**** INPUT DATA

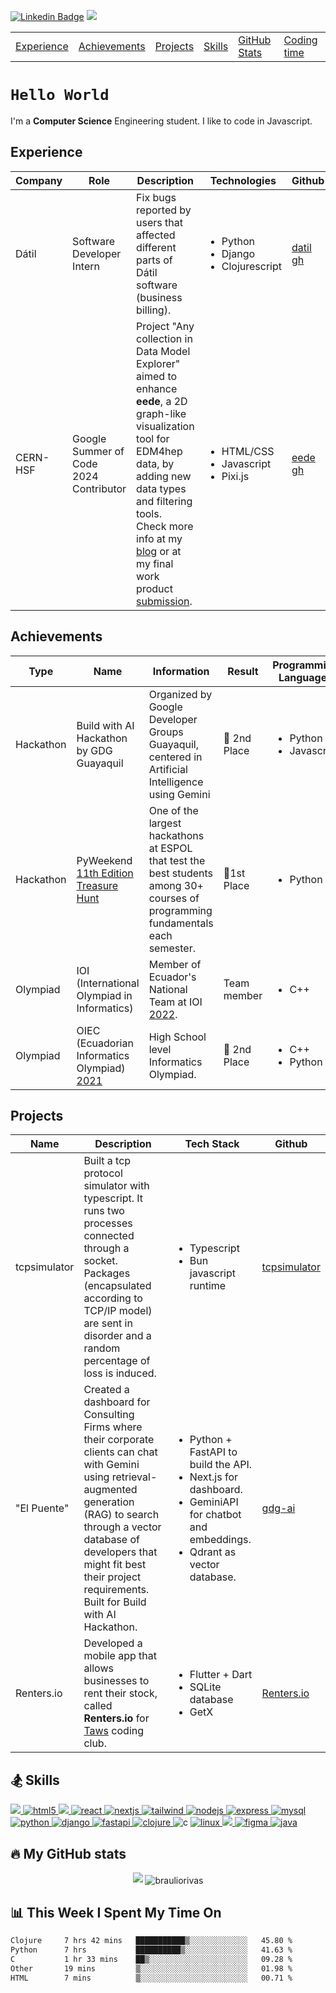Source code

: [![Linkedin Badge](https://img.shields.io/badge/-LinkedIn-0e76a8?style=flat-square&logo=Linkedin&logoColor=white)](https://www.linkedin.com/in/braulio-rivas-abad/)
![](https://komarev.com/ghpvc/?username=brauliorivas&color=green)

<div align="center">
  <table>
    <tr>
      <td><a href="#experience">Experience</a></td>
      <td><a href="#achievements">Achievements</a></td>
      <td><a href="#projects">Projects</a></td>
      <td><a href="#-skills">Skills</a></td>
      <td><a href="#-my-github-stats">GitHub Stats</a></td>
      <td><a href="#-this-week-i-spent-my-time-on">Coding time</a></td>
    </tr>
  </table>
</div>

# `Hello World`

I'm a **Computer Science** Engineering student. I like to code in Javascript.

## Experience

| Company  | Role                                   | Description                                                                                                                                                                                                                                                                     | Technologies                  | Github                                     | Link                                              |
| -------- | -------------------------------------- | ------------------------------------------------------------------------------------------------------------------------------------------------------------------------------------------------------------------------------------------------------------------------------- | ----------------------------- | ------------------------------------------ | ------------------------------------------------- |
| Dátil | Software Developer Intern | Fix bugs reported by users that affected different parts of Dátil software (business billing).  | <ul><li>Python</li><li>Django</li><li>Clojurescript</li></ul> | [datil gh](https://github.com/datil/) | [datil](https://datil.com/)
| CERN-HSF | Google Summer of Code 2024 Contributor | Project "Any collection in Data Model Explorer" aimed to enhance **eede**, a 2D graph-like visualization tool for EDM4hep data, by adding new data types and filtering tools. Check more info at my [blog](https://hepsoftwarefoundation.org/gsoc/blogs/2024/blog_Key4hep_BraulioRivas.html) or at my final work product [submission](https://gist.github.com/brauliorivas/f1a4cb5dc84ee63182b8525ae0f581c5). | <ul><li>HTML/CSS</li><li>Javascript</li><li>Pixi.js</li></ul> | [eede gh](https://github.com/key4hep/eede) | [eede](https://key4hep.github.io/eede/index.html) |

## Achievements

| Type      | Name                                                                                                         | Information                                                                                                                     | Result       | Programming Languages |
| --------- | ------------------------------------------------------------------------------------------------------------ | ------------------------------------------------------------------------------------------------------------------------------- | ------------ | --------------------------------- |
| Hackathon | Build with AI Hackathon by GDG Guayaquil                                                                     | Organized by Google Developer Groups Guayaquil, centered in Artificial Intelligence using Gemini                                      | 🥈 2nd Place | <ul><li>Python</li><li>Javascript</li></ul>                |
| Hackathon | PyWeekend [11th Edition Treasure Hunt](https://www.instagram.com/p/CnX4-Scrq79/?utm_source=ig_web_copy_link) | One of the largest hackathons at ESPOL that test the best students among 30+ courses of programming fundamentals each semester. | 🥇1st Place  | <ul><li>Python</li></ul>                            |
| Olympiad | IOI (International Olympiad in Informatics) | Member of Ecuador's National Team at IOI [2022](https://stats.ioinformatics.org/delegations/ECU/2022).| Team member |<ul><li>C++</li> </ul>  | 
| Olympiad | OIEC (Ecuadorian Informatics Olympiad) [2021](https://oiec-inf.org/ganadores-oni2021/) | High School level Informatics Olympiad. | 🥈 2nd Place | <ul><li>C++</li><li>Python</li></ul>

## Projects

| Name         | Description                                                                                                                                                                                                                                   | Tech Stack                                                                                                                                                                                                                                                                                | Github                                                        |
| ------------ | --------------------------------------------------------------------------------------------------------------------------------------------------------------------------------------------------------------------------------------------- | ----------------------------------------------------------------------------------------------------------------------------------------------------------------------------------------------------------------------------------------------------------------------------------------- | ------------------------------------------------------------- |
| tcpsimulator | Built a tcp protocol simulator with typescript. It runs two processes connected through a socket. Packages (encapsulated according to TCP/IP model) are sent in disorder and a random percentage of loss is induced. | <ul><li>Typescript</li><li> Bun javascript runtime</li></ul>                                                                                                                                                         | [tcpsimulator](https://github.com/EspolNetworks/tcpsimulator) |
| "El Puente"  | Created a dashboard for Consulting Firms where their corporate clients can chat with Gemini using retrieval-augmented generation (RAG) to search through a vector database of developers that might fit best their project requirements. Built for Build with AI Hackathon.                                | <ul><li>Python + FastAPI to build the API.</li><li>Next.js for dashboard.</li><li>GeminiAPI for chatbot and embeddings.</li><li>Qdrant as vector database.</li> </ul> | [gdg-ai](https://github.com/brauliorivas/gdg-ai/)             |
| Renters.io   | Developed a mobile app that allows businesses to rent their stock, called **Renters.io** for [Taws](https://taws.espol.edu.ec/) coding club.                                                                                      | <ul><li>Flutter + Dart</li><li>SQLite database</li><li>GetX</li></ul>                                                                                                                             | [Renters.io](https://github.com/caloja1014/renters_io_taws)   |

## 🏂 Skills

<p align="left"> 
  <a href="https://developer.mozilla.org/en-US/docs/Web/JavaScript" target="_blank" rel="noreferrer">
    <img src="https://img.shields.io/badge/JavaScript-323330?style=for-the-badge&logo=javascript&logoColor=F7DF1E" />
  </a>
  <a href="https://www.w3.org/html/" target="_blank" rel="noreferrer">
    <img src="https://img.shields.io/badge/HTML5-E34F26?style=for-the-badge&logo=html5&logoColor=white" alt="html5" /> 
  </a>
  <a href="https://www.w3schools.com/css/" target="_blank" rel="noreferrer">
    <img src="https://img.shields.io/badge/CSS3-1572B6?style=for-the-badge&logo=css3&logoColor=white" />
  </a>
  <a href="https://react.dev/" target="_blank" rel="noreferrer">
    <img src="https://img.shields.io/badge/React-20232A?style=for-the-badge&logo=react&logoColor=61DAFB" alt="react" /> 
  </a> 
  <a href="https://nextjs.org/" target="_blank" rel="noreferrer"> 
    <img src="https://img.shields.io/badge/next%20js-000000?style=for-the-badge&logo=nextdotjs&logoColor=white" alt="nextjs" />
  </a> 
  <a href="https://tailwindcss.com/" target="_blank" rel="noreferrer">
    <img src="https://img.shields.io/badge/Tailwind_CSS-38B2AC?style=for-the-badge&logo=tailwind-css&logoColor=white" alt="tailwind" />
  </a> 
  <a href="https://nodejs.org" target="_blank" rel="noreferrer">
    <img src="https://img.shields.io/badge/Node%20js-339933?style=for-the-badge&logo=nodedotjs&logoColor=white" alt="nodejs" />
  </a> 
  <a href="https://expressjs.com/" target="_blank" rel="noreferrer">              
    <img src="https://img.shields.io/badge/Express%20js-000000?style=for-the-badge&logo=express&logoColor=white" alt="express" />
  </a>
  <a href="https://www.mysql.com/" target="_blank" rel="noreferrer"> 
    <img src="https://img.shields.io/badge/MySQL-005C84?style=for-the-badge&logo=mysql&logoColor=white" alt="mysql" />
  </a>
  <a href="https://www.python.org" target="_blank" rel="noreferrer">
    <img src="https://img.shields.io/badge/Python-FFD43B?style=for-the-badge&logo=python&logoColor=blue" alt="python" /> 
  </a>
  <a href="https://www.djangoproject.com/" target="_blank" rel="noreferrer">
    <img src="https://img.shields.io/badge/Django-%23092E20?style=for-the-badge&logo=django&logoColor=white" alt="django"/>
  </a>
  <a href="https://fastapi.tiangolo.com/" target="_blank" rel="noreferrer">
    <img src="https://img.shields.io/badge/fastapi-109989?style=for-the-badge&logo=FASTAPI&logoColor=white" alt="fastapi" />
  </a>
  <a href="https://clojure.org/index" target="_blank" rel="noreferrer">
    <img src="https://img.shields.io/badge/Clojure-5881D8?style=for-the-badge&logo=clojure&logoColor=fff" alt="clojure" />
  </a>
  <img src="https://img.shields.io/badge/C-00599C?style=for-the-badge&logo=c&logoColor=white" alt="c" />
  <a href="https://github.com/torvalds/linux" target="_blank" rel="noreferrer">          
    <img src="https://img.shields.io/badge/Linux-FCC624?style=for-the-badge&logo=linux&logoColor=black" alt="linux" />
  </a>
  <a href="https://www.freebsd.org/" target="_blank" rel="noreferrer">
    <img src="https://img.shields.io/badge/FreeBSD-AB2B28?style=for-the-badge&logo=freebsd&logoColor=fff" />
  </a>
  <a href="https://www.figma.com/" target="_blank" rel="noreferrer">
    <img src="https://img.shields.io/badge/Figma-F24E1E?style=for-the-badge&logo=figma&logoColor=white" alt="figma" />
  </a>
  <a href="https://www.java.com/es/" target="_blank" rel="noreferrer">
    <img src="https://img.shields.io/badge/java-%23ED8B00.svg?style=for-the-badge&logo=openjdk&logoColor=white" alt="java" />
  </a>
</p>

## 🔥 My GitHub stats

<p align="center">
  <img src="https://github-readme-stats.vercel.app/api?username=brauliorivas&theme=tokyonight" />
  <img align="center" src="https://github-readme-streak-stats.herokuapp.com/?user=brauliorivas&theme=dark&background=0d1117&date_format=M%20j%5B%2C%20Y%5D" alt="brauliorivas" />
</p>

## 📊 This Week I Spent My Time On

<!--START_SECTION:waka-->

```txt
Clojure     7 hrs 42 mins   ███████████▒░░░░░░░░░░░░░   45.80 %
Python      7 hrs           ██████████▒░░░░░░░░░░░░░░   41.63 %
C           1 hr 33 mins    ██▒░░░░░░░░░░░░░░░░░░░░░░   09.28 %
Other       19 mins         ▒░░░░░░░░░░░░░░░░░░░░░░░░   01.98 %
HTML        7 mins          ▒░░░░░░░░░░░░░░░░░░░░░░░░   00.71 %
```

<!--END_SECTION:waka-->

********

> ABOUT THIS TASK
Note how many lines in the material hold the word "figma", and give that number by itself.

> RESULT OF THIS TASK
2